Provided records Start Marker

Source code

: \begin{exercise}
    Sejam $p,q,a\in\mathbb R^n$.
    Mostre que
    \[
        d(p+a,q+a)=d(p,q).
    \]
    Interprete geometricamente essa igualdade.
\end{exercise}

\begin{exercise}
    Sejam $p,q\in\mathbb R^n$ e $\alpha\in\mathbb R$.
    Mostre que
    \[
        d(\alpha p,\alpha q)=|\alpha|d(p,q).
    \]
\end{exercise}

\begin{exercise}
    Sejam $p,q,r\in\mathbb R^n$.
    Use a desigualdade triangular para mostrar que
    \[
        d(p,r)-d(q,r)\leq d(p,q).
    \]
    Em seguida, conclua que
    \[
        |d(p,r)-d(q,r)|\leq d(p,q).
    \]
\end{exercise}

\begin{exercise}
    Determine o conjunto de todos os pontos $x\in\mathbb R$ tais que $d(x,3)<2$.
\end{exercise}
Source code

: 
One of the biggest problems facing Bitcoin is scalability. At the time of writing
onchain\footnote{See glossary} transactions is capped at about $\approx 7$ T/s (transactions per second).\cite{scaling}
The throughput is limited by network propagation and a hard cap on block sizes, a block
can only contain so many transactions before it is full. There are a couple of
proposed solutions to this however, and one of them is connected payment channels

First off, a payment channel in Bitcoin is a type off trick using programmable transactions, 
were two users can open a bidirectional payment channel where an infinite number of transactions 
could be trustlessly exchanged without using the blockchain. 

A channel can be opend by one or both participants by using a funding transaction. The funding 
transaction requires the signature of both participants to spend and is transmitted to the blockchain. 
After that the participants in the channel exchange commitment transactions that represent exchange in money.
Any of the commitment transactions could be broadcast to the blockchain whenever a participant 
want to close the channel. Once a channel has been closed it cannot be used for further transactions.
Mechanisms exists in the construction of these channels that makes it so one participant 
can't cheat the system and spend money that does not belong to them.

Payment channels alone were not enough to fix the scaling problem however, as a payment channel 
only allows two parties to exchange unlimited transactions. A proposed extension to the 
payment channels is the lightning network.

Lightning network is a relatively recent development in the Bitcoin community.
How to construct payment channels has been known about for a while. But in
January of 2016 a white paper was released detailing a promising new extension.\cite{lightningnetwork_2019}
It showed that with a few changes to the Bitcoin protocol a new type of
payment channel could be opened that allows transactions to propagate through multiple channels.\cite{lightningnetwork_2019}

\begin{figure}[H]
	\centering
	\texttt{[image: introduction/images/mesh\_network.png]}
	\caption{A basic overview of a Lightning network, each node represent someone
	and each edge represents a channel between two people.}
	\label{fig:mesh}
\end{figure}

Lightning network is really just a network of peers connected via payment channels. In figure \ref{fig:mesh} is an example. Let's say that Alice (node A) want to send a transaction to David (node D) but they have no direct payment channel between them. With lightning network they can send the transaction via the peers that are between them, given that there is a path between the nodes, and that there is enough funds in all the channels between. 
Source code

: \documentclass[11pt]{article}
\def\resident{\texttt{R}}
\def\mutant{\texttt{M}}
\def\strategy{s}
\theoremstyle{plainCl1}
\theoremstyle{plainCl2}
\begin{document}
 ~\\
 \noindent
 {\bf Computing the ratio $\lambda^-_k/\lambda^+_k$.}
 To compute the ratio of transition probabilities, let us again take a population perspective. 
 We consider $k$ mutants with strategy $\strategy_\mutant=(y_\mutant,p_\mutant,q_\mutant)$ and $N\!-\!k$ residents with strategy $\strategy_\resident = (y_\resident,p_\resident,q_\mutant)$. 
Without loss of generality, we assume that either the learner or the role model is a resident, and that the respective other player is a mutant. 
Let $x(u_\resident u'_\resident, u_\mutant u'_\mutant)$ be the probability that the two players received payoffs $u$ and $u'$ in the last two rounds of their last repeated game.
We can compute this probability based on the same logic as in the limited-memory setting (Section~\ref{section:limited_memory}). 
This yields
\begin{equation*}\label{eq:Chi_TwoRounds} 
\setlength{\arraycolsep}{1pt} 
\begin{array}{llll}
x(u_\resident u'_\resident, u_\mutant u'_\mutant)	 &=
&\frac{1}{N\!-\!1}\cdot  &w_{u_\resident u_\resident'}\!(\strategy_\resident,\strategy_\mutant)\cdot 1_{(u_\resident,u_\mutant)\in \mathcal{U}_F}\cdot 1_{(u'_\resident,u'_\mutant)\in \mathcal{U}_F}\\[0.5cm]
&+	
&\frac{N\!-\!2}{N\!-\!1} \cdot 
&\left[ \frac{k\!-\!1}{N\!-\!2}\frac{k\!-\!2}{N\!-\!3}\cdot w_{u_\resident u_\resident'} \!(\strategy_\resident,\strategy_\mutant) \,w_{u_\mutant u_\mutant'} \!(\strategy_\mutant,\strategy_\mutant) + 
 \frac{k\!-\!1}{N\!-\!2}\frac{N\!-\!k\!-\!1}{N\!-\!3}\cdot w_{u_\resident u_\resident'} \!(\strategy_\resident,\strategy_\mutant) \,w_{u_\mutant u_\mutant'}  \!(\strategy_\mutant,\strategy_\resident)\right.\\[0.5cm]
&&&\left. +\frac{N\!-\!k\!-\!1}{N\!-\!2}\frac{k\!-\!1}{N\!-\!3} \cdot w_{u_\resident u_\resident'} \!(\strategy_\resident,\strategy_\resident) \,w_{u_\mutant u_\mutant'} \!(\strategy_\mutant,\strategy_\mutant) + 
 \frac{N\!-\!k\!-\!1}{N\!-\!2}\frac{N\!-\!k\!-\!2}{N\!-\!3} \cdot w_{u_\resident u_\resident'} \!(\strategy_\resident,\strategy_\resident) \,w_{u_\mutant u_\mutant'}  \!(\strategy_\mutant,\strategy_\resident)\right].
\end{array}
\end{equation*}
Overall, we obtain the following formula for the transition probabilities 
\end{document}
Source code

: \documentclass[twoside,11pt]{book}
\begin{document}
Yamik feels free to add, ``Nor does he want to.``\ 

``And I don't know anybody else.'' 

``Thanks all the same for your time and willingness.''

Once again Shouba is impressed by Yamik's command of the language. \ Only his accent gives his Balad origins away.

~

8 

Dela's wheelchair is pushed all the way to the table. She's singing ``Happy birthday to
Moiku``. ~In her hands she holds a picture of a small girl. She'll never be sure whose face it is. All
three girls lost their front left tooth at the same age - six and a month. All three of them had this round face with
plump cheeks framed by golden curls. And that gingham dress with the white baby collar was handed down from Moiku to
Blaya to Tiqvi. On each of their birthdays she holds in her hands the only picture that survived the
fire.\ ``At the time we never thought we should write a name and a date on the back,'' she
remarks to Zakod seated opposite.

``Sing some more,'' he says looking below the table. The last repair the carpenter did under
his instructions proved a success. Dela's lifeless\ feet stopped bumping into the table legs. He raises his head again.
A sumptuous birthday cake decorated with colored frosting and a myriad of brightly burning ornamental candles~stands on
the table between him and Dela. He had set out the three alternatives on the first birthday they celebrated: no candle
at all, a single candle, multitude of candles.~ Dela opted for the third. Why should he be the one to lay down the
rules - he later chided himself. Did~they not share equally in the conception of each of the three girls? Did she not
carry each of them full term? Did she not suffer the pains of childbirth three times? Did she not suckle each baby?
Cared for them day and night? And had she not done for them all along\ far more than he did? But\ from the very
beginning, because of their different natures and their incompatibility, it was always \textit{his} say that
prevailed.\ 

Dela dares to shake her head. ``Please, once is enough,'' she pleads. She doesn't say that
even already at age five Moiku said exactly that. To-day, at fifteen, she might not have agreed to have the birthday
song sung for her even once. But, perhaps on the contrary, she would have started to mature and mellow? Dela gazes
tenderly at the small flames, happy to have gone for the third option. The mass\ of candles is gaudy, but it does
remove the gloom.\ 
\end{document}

Provided records End Marker

### Problem to solve
Wherever the line holding "A sumptuous birthday" falls in the entries above, copy exactly from it through the line holding "Dela dares to", inclusive, and add nothing.

### Reply
A sumptuous birthday cake decorated with colored frosting and a myriad of brightly burning ornamental candles~stands on
the table between him and Dela. He had set out the three alternatives on the first birthday they celebrated: no candle
at all, a single candle, multitude of candles.~ Dela opted for the third. Why should he be the one to lay down the
rules - he later chided himself. Did~they not share equally in the conception of each of the three girls? Did she not
carry each of them full term? Did she not suffer the pains of childbirth three times? Did she not suckle each baby?
Cared for them day and night? And had she not done for them all along\ far more than he did? But\ from the very
beginning, because of their different natures and their incompatibility, it was always \textit{his} say that
prevailed.\ 

Dela dares to shake her head. ``Please, once is enough,'' she pleads. She doesn't say that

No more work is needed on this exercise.